A DC-to-DC voltage regulator typically is used to convert a DC input voltage to either a higher or a lower DC output voltage. One type of voltage regulator is a switching regulator that is often chosen due to its small size and efficiency. The switching regulator typically includes one or more switches that are rapidly opened and closed to transfer energy between an inductor (a stand-alone inductor or a transformer, as examples) and an input voltage source in a manner that regulates an output voltage.
As an example, referring to FIG. 1, one type of switching regulator is a synchronous Buck switching regulator 10 that receives an input DC voltage (called V.sub.IN) and converts the V.sub.IN voltage to a lower regulated output voltage (called V.sub.OUT) that appears at an output terminal 11. To accomplish this, the regulator 10 may include a switch 20 (a metal-oxide-semiconductor field-effect-transistor (MOSFET), for example) that is operated (via a voltage called V.sub.SW) in a manner to regulate the V.sub.OUT voltage, as described below.

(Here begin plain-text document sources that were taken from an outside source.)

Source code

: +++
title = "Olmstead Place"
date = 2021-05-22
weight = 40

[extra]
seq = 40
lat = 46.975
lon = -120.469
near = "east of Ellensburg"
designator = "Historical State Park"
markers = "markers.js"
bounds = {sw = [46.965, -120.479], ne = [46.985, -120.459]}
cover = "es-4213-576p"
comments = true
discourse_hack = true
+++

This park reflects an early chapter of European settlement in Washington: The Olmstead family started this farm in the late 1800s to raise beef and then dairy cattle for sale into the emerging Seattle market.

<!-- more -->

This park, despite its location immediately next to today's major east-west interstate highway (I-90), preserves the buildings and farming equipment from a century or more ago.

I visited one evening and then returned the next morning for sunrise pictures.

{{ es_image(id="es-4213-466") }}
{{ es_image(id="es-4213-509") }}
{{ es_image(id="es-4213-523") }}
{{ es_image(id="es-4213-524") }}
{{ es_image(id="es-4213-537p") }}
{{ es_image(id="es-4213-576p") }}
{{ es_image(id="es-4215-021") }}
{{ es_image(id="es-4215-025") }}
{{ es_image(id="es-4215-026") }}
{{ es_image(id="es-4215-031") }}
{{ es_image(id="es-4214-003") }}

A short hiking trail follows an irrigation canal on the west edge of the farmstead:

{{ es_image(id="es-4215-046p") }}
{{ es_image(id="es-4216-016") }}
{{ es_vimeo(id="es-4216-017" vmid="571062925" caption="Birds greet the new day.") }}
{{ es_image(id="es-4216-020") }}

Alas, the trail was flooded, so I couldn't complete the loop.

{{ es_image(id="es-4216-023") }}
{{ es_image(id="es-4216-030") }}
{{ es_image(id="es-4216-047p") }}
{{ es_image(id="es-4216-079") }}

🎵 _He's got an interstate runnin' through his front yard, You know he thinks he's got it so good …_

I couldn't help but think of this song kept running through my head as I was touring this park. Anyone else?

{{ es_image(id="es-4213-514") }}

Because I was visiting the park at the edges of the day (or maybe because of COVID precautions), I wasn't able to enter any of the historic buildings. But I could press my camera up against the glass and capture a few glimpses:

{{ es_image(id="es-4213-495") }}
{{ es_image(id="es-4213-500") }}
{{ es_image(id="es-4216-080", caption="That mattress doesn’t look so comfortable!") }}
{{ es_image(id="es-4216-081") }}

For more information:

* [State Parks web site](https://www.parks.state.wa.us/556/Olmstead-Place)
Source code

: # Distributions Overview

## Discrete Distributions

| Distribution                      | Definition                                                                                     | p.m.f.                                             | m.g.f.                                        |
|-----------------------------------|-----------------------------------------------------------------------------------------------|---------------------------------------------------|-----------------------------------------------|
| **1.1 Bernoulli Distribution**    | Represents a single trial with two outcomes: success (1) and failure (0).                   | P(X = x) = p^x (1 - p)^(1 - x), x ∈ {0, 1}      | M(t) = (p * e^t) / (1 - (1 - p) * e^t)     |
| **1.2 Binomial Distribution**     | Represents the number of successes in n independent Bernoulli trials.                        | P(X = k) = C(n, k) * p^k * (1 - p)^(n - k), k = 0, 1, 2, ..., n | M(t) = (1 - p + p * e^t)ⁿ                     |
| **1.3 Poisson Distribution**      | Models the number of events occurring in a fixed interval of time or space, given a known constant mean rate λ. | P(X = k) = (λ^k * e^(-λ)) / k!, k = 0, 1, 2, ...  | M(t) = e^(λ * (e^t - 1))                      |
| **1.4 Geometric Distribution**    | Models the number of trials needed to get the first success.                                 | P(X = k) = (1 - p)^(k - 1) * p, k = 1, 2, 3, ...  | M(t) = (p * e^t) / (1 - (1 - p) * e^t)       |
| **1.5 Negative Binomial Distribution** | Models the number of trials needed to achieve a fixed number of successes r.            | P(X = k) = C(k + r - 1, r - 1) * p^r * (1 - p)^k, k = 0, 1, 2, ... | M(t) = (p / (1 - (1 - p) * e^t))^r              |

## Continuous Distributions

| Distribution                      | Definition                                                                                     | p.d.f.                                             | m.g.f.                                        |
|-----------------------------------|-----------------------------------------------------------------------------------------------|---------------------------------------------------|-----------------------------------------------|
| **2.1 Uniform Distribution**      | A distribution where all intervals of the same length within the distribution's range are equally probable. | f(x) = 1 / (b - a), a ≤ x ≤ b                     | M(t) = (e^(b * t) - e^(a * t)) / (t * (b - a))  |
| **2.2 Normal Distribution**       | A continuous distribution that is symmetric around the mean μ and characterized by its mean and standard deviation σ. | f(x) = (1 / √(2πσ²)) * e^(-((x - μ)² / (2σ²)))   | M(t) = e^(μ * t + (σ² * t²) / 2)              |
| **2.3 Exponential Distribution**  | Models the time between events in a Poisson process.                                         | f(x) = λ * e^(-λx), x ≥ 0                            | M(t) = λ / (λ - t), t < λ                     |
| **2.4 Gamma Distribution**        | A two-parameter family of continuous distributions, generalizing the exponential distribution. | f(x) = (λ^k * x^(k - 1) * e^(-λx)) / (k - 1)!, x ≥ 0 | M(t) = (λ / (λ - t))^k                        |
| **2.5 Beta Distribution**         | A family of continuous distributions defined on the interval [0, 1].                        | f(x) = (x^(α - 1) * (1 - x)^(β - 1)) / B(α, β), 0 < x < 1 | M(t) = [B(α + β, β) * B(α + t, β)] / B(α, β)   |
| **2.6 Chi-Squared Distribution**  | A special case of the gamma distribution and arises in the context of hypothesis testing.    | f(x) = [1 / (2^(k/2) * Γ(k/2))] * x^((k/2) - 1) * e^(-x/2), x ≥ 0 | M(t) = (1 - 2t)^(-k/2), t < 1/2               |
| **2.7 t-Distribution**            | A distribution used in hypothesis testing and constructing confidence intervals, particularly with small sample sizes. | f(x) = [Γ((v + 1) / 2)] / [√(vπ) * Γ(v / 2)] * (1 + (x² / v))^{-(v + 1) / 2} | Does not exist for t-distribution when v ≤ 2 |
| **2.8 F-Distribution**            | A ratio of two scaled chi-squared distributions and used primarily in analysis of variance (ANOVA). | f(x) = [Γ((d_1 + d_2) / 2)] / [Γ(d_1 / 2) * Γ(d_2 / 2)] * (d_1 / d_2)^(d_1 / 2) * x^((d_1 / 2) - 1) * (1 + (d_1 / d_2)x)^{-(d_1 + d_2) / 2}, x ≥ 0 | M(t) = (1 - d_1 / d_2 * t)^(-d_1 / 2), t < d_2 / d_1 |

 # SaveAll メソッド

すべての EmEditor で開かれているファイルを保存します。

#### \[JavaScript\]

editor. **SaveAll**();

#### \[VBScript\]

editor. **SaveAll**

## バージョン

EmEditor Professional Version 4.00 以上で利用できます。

Referring also FIGS. 2 and 3, in particular, the switch 20 opens and closes to control energization/de-energization cycles 19 (each having a constant duration called T.sub.S) of an inductor 14. In each cycle 19, the regulator 10 asserts, or drives high, the V.sub.SW voltage during an on interval (called T.sub.ON) to close the switch 20 and transfer energy from an input voltage source 9 to the inductor 14. During the T.sub.ON interval, a current (called I.sub.L) of the inductor 14 has a positive slope. During an off interval (called T.sub.OFF) of the cycle 19, the regulator 10 deasserts, or drives low, the V.sub.SW voltage to open the switch 20 and isolate the input voltage source 9 from the inductor 14. At this point, the level of the I.sub.L current is not abruptly halted, but rather, a diode 18 begins conducting to transfer energy from the inductor 14 to a bulk capacitor 16 and a load (not shown) that are coupled to the output terminal 11. During the T.sub.OFF interval, the I.sub.L current has a negative slope, and the regulator 10 may close a switch 21 to shunt the diode 18 to reduce the amount of power that is otherwise dissipated by the diode 18. The bulk capacitor 16 serves as a stored energy source that is depleted by the load, and additional energy is transferred from the inductor 14 to the bulk capacitor 16 during each T.sub.ON interval.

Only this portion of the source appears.